Eventually, both the Senate and Assembly have their budget proposals. Leaders from each house (the Senate and Assembly), including the Senate President and the Assembly Speaker, then get together, forming the “Conference Committee.” Their job is to hash out differences, negotiate, and come to agreement on a single proposed budget. “Budget asks” that survive this process remain in the Legislature’s budget proposal, which then goes to the governor.

Governor Signs Final Budget

The governor reviews the Legislature’s proposal budget. He has the ability to leave items in the final budget OR strike them with his “blue pencil” (aka “line item veto”.) The governor makes whatever changes he wishes and then signs final budget by June 15th. The budget takes effect July 1.

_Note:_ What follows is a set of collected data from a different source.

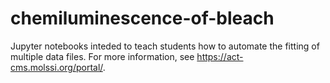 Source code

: # chemiluminescence-of-bleach

Jupyter notebooks inteded to teach students how to automate the fitting of multiple data files. For more information, see https://act-cms.molssi.org/portal/.
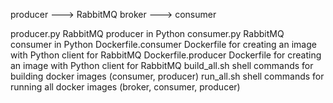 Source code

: producer    --->     RabbitMQ broker      ---> consumer

producer.py     RabbitMQ producer in Python
consumer.py     RabbitMQ consumer in Python
Dockerfile.consumer     Dockerfile for creating an image with Python client for RabbitMQ
Dockerfile.producer     Dockerfile for creating an image with Python client for RabbitMQ
build_all.sh            shell commands for building docker images (consumer, producer)
run_all.sh              shell commands for running all docker images (broker, consumer, producer) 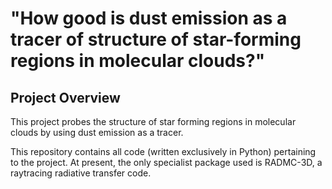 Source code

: "How good is dust emission as a tracer of structure of star-forming regions in molecular clouds?"
================================================================================

Project Overview
----------------

This project probes the structure of star forming regions in molecular clouds
by using dust emission as a tracer.

This repository contains all code (written exclusively in Python) pertaining to
the project. At present, the only specialist package used is RADMC-3D, a raytracing
radiative transfer code.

The following January, it starts all over again.

Key Committees to Know: Policy, Budget, and Appropriations

The policy committee hearings are the forums for public input and the best place for citizens to make their feelings known about legislation.

The budget committee investigates and studies the budget bill, as well as any additional bills implementing the budget or having a direct impact on the State Budget, including deficiencies and reappropriations.

The appropriations committee reviews all bills with any fiscal impact after passage by a policy committee. The duty of the Appropriations Committee, is to investigate and study any proposed bills imposing a state-mandated local program, or bills subject to Joint Rule 10.5 that are not referred to the Budget and Fiscal Review Committee.

How does Housing California take a position on bills?

Deciding to support or oppose a bill is an all staff/organization process that involves a careful stakeholder consideration. It requires substantial research and analysis; committee meetings; and countless, in-depth conversations with our coalition partners, members, legislators and their staff, and state departments and agencies.
Our legislative advocates start by reviewing and analyzing hundreds of bills at the beginning of each year and determining which ones should go before Housing CA’s two policy committees — Land Use and Finance, or Homelessness. In these committees, our partners weigh in with concerns, conflict of interests and ideas for improvement for each bill.
Once we’ve developed our position, we’re off and running in the Capitol and work with our partners around the state to build support (or opposition) for each bill.